The art style for each episode varied appropriately, from comedic, to jazzy, blues, western, samurai, heavy metal, drugs, mobster, and outer space. Every fight scene was in sync with the music, characters actually moved to music, and painfully subtle hints were given out to the main overall plot though never clearly stated. It was a show that rewarded the viewer who paid attention and further awarded the viewer to have the insight to connect the dots. They never really explain why Spike and Vicious hated each other so much; but you knew they really hated each other.

You can understand why I am so taken by Yoko Kanno can’t you? Each episode needed a different song to go with a clashing style of genres and themes, who else could do it except a group with forty members ranging from pop singers to opera singers, blues guitar players, to orchestra piano players, heavy synthesizer to Austria choir.

I am no big fan of jazz but they wrote some great jazz for the opening theme.

I like the blues a little and you might have guessed a moody show like Bebop contained a lot of blues.

The overall “cowboy” theme with the bounty hunter being named “cowboys” forced some country into the mix.

Lighthearted episodes were more techno and pop oriented, highly experimental… and not always for the best.

Do I need to explain the significance of an episode titled “Heavy Metal Queen”?

What they did with the Cowboy Bebop score was nothing shy of impressive. The final episode came so fast that to do this day there is an army of angry, nerdy, fans that are pissed about how it ended and that it did end. Frankly I couldn’t be happier with how it ended. It was powerful; it left me wanting more but excepting I couldn’t have more.

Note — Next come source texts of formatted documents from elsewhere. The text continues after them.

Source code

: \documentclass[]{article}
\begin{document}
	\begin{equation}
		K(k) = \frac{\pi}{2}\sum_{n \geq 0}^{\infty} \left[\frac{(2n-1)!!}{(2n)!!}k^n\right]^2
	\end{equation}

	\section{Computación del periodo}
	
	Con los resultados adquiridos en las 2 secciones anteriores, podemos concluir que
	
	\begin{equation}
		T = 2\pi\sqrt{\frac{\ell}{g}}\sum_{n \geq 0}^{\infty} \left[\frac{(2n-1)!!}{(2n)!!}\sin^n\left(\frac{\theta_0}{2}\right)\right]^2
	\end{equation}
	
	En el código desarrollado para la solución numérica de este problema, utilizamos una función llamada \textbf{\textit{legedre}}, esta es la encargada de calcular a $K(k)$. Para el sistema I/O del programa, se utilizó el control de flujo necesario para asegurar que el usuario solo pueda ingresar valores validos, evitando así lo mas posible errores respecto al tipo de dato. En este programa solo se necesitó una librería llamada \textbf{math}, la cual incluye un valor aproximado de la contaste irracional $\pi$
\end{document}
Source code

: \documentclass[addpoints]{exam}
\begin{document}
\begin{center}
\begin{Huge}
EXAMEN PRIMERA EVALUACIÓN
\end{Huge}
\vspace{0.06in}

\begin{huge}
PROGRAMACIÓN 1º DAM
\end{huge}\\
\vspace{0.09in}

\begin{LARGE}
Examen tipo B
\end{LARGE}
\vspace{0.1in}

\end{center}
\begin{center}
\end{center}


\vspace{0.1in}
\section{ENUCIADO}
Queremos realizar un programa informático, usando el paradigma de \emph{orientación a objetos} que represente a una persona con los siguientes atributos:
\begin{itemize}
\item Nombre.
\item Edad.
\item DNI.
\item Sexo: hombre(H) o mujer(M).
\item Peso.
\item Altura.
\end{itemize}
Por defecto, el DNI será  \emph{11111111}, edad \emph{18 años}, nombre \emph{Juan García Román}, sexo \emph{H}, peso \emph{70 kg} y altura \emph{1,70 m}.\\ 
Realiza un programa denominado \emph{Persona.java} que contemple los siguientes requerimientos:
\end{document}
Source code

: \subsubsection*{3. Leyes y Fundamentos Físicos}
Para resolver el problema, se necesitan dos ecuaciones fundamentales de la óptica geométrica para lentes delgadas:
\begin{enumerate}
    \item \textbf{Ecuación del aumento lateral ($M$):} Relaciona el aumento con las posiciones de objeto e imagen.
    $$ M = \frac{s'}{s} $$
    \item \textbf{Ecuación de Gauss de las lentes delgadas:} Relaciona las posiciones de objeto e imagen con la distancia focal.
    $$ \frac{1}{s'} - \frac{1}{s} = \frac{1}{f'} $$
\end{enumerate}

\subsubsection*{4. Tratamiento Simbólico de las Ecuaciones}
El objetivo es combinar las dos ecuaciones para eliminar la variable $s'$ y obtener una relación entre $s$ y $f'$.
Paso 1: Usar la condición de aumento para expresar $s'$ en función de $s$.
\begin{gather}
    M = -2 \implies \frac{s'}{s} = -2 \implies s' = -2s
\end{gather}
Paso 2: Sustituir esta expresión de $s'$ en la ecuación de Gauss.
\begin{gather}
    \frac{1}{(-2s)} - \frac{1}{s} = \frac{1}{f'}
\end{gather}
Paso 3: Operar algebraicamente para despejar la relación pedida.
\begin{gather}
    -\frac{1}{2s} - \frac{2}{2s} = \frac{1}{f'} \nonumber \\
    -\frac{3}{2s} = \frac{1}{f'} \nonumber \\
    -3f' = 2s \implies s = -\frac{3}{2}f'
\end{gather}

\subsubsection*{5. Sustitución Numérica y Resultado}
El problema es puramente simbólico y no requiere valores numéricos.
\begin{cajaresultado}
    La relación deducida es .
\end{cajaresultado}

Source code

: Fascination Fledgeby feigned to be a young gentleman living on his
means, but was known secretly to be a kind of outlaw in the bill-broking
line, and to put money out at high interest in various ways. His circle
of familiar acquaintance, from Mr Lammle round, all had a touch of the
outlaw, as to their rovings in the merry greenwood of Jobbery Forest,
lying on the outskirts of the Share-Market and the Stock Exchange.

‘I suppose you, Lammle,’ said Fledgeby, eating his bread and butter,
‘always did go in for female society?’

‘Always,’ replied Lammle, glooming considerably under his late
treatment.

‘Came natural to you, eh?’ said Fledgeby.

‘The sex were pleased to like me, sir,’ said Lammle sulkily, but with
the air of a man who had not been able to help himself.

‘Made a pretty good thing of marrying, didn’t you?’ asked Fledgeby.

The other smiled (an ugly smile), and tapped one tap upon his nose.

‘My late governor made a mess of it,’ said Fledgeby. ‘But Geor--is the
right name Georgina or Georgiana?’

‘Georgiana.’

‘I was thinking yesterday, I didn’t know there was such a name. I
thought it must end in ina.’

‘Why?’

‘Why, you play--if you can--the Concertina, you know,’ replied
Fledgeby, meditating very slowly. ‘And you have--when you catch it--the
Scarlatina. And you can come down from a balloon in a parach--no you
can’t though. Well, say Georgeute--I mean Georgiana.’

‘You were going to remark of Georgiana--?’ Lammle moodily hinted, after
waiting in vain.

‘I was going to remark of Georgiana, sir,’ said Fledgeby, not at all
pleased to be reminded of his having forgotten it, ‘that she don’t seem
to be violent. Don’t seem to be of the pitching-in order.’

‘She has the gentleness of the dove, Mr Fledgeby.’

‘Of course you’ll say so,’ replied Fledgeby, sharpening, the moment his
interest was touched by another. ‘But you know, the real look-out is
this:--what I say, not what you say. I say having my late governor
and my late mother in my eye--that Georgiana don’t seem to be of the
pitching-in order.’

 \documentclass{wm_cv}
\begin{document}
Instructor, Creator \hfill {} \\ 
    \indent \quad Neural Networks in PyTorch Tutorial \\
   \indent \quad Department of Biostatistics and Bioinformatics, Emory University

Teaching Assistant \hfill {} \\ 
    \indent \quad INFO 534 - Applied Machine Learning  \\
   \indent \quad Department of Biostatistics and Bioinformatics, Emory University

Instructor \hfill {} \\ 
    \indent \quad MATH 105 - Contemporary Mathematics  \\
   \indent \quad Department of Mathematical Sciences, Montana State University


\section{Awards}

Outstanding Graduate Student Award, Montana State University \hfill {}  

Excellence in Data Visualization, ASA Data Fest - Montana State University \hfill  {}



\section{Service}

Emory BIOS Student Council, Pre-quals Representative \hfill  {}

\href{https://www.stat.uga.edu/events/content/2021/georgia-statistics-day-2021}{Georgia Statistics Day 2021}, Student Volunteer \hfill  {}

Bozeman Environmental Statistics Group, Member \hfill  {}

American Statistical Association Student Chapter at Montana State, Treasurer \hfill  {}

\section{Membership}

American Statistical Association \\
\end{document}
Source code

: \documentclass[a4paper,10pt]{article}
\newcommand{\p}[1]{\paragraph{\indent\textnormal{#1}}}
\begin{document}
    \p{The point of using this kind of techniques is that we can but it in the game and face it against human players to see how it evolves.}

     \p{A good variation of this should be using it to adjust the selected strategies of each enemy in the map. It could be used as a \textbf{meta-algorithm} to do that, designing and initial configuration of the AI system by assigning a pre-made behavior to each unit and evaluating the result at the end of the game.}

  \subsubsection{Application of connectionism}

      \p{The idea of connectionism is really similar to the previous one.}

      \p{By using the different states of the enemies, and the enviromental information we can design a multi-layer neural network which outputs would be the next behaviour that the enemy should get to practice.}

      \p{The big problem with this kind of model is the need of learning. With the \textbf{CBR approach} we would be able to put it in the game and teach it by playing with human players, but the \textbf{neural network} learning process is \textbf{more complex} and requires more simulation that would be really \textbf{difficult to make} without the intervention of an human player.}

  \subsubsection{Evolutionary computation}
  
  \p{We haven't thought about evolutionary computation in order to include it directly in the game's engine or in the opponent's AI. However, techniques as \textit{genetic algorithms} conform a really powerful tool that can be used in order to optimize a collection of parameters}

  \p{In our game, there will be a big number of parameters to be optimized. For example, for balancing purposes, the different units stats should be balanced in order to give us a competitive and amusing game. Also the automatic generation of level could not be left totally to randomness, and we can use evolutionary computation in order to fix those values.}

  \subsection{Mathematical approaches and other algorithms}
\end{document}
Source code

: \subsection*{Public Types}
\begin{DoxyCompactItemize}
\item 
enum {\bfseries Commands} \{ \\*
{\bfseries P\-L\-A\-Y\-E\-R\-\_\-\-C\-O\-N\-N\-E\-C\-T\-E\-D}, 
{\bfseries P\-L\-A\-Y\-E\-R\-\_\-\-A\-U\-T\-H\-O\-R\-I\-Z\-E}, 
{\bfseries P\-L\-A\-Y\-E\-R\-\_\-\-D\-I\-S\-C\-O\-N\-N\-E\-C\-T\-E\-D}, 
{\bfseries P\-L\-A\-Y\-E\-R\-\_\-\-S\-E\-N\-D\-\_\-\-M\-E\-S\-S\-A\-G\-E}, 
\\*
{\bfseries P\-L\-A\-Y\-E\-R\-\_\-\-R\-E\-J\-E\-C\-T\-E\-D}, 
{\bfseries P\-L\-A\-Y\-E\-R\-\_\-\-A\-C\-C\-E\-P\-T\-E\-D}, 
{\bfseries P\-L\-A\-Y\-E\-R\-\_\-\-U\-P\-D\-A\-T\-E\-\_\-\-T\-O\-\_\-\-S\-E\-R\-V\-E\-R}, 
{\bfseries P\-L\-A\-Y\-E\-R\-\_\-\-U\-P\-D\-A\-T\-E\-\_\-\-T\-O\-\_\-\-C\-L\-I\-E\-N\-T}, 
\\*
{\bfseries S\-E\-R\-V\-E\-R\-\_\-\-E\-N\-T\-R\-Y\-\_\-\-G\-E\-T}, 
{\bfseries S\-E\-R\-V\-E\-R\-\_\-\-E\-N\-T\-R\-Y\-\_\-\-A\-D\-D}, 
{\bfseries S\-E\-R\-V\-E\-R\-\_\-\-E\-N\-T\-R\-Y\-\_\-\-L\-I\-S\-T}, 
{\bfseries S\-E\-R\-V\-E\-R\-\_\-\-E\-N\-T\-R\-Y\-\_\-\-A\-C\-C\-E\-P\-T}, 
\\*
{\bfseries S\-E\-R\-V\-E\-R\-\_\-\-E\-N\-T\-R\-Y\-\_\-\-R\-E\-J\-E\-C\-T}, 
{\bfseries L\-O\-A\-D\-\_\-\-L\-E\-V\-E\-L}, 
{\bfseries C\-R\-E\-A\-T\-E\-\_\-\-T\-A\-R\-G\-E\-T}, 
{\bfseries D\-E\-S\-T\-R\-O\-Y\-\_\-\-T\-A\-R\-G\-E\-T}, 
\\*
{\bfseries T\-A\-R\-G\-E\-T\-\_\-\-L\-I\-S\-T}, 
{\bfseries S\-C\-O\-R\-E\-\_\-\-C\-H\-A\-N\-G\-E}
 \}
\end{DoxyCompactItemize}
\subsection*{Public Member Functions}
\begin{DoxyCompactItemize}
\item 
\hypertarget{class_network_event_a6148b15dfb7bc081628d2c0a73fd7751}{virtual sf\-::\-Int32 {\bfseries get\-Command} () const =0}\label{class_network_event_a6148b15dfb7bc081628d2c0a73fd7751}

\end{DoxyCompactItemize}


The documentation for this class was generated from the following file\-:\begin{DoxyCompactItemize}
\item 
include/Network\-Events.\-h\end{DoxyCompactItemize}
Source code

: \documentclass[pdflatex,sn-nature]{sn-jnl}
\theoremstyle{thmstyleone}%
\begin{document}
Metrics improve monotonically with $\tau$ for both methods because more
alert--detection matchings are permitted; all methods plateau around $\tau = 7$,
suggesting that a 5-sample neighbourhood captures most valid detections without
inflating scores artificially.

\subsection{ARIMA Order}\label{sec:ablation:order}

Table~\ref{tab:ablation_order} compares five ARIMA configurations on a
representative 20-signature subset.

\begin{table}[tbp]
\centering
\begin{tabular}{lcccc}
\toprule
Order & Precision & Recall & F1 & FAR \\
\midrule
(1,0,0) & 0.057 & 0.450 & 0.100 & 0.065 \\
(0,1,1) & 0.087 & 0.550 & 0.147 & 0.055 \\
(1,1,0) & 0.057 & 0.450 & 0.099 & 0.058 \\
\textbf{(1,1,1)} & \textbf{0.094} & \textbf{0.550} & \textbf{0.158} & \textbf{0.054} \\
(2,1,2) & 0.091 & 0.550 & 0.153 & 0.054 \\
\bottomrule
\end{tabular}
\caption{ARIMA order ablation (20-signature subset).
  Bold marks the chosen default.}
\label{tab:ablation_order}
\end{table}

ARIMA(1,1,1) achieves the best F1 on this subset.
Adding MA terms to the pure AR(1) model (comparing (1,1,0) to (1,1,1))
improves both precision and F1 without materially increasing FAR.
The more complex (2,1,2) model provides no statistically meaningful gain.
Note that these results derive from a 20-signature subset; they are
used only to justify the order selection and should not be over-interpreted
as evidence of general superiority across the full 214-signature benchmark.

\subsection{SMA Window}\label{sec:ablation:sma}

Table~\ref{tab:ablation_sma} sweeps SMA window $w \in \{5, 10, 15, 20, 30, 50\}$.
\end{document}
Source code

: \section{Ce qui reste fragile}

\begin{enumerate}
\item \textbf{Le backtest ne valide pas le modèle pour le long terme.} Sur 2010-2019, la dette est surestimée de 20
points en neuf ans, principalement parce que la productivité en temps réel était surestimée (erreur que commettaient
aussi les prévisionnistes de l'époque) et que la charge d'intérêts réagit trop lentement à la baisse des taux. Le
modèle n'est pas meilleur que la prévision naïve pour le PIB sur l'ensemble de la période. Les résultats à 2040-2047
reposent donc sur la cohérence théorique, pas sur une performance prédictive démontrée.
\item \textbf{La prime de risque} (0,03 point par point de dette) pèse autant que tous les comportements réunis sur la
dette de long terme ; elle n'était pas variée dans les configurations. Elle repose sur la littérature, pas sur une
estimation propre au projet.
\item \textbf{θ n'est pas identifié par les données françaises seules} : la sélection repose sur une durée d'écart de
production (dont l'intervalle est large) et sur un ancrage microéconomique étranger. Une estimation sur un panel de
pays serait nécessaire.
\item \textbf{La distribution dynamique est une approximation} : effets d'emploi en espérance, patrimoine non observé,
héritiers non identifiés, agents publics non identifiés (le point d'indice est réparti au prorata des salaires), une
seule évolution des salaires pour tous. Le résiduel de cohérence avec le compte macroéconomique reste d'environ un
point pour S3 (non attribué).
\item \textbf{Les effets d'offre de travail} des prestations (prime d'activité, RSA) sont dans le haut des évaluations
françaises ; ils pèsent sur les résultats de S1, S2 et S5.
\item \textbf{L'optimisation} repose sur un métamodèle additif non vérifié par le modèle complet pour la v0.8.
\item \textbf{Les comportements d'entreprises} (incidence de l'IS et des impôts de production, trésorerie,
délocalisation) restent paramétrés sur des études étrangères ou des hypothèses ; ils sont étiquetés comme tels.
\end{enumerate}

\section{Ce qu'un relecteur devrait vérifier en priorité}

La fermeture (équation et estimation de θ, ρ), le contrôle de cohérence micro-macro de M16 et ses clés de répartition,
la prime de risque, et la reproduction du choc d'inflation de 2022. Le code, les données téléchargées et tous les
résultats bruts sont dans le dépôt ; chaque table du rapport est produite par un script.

I don’t think I would dare describe in full the intricacies of the ending, why ruin it, and why ramble on more then I already have? But the final song for the ending credits for the last episode stung with power that is rarely obtained in anything.

The song “Blue.”

Simple enough name isn’t it. Holds only little literal meaning, symbolically, zounds.

I’m not sure I can describe Blue, but I’m going to try. It would be a pop song… it would be if not for the presence of the choir. It is fairly electric, with heavy synthesizers, but it is light and easy listening. A really, really, good pop song? I would almost say so, if not for the choir, it adds such a unique element to the song, the young voices… so beautiful, yet so haunting. The somber tone in the singer’s voice so morbidly depressing yet so hopeful and uplifting. It is such a brilliant clash of styles.

Never seen a bluer sky,
Yeah I can feel it reaching out,
And moving closer.
There's something about blue.
Asked myself what it's all for,
You know the funny thing about it,
I couldn't answer.
No I couldn't answer.

Things have turned a deeper shade of blue,
And images that might be real,
May be illusion,
Keep flashing off and on.

Free. Wanna be free.
Gonna be free.
And move among the stars.
You know they really aren't so far.
Feels so free.
Gotta know free.

Please Don't wake me from the dream.
It's really everything it seemed.
I'm so free.
No black and white in the blue.

Everything is clearer now.
Life is just a dream you know,
That's never ending.
I'm ascending

If you know Cowboy Bebop well enough you know those lyrics are very appropriate which means all the more Yoko Kanno and Seatbelts took the subject matter of the series into consideration when creating the perfect soundtrack. It may not be the best music ever, but it is the very best music for Cowboy Bebop. Then again a song like Blue, it is pretty awesome. It is really like nothing I have ever heard before. Blue is something so rare now of days, something truly original.

Until next month, keep on rocking in the free world.